### YOUR OBJECTIVE
Using the data below, tally the lines that include the string "look". Only the number is wanted.

[Stored data entries]
======

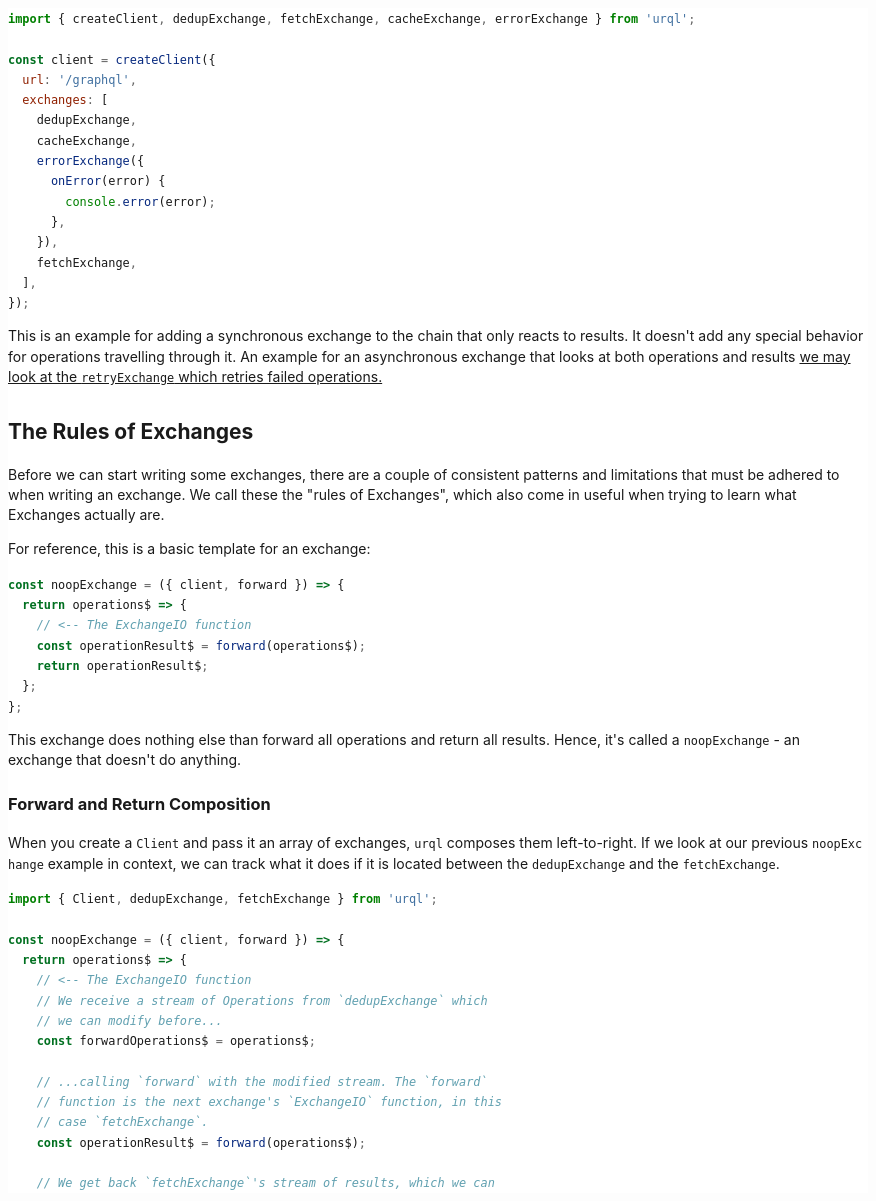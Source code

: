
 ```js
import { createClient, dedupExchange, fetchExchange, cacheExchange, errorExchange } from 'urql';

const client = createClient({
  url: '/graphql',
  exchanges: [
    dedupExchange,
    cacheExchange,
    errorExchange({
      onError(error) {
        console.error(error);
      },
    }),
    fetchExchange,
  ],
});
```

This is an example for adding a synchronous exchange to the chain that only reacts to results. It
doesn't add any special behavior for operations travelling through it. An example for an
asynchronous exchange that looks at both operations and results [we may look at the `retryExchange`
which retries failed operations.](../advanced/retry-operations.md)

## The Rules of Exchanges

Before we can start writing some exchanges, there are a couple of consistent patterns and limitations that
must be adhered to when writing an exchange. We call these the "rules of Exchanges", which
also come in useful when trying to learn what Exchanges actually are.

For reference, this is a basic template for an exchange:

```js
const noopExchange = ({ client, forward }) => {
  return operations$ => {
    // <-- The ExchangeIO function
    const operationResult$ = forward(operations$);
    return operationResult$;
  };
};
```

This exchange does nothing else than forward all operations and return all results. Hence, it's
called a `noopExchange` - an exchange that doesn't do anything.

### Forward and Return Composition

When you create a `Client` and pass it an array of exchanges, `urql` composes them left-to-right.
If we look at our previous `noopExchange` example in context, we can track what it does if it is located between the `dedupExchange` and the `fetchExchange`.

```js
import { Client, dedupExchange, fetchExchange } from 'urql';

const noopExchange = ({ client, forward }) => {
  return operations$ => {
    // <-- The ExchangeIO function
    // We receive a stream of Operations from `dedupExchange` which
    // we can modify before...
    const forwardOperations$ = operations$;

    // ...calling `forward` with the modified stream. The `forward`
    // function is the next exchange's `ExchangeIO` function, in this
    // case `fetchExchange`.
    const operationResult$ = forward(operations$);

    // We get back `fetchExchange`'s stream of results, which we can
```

======

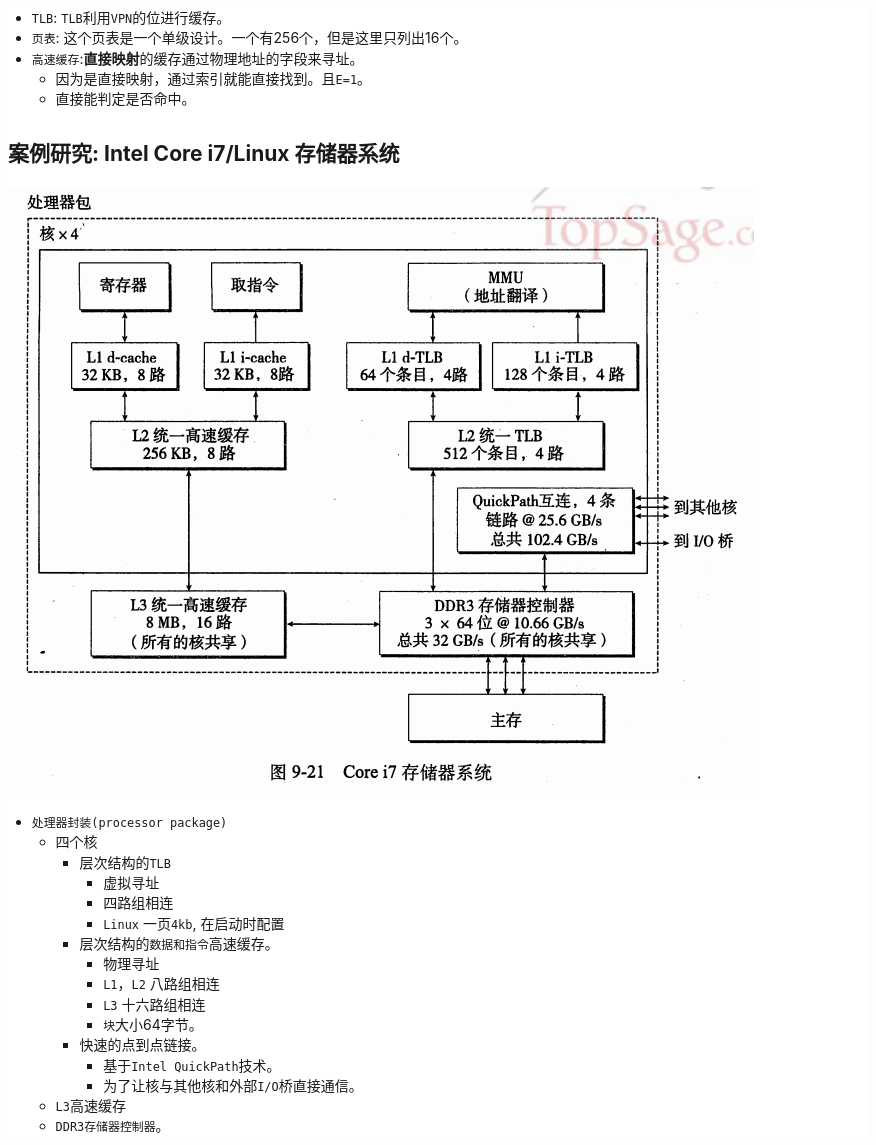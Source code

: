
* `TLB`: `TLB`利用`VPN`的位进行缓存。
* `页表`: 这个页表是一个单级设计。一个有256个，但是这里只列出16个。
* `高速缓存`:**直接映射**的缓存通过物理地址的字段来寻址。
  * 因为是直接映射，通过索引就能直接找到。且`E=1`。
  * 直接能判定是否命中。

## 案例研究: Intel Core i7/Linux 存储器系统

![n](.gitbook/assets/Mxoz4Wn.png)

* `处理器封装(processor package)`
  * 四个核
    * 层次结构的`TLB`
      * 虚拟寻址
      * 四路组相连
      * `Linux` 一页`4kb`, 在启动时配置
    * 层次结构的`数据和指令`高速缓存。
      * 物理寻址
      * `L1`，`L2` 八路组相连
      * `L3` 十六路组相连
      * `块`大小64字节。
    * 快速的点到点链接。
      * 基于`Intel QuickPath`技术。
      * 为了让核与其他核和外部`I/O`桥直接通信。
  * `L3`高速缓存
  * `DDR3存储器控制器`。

======

### WORKED SOLUTION
2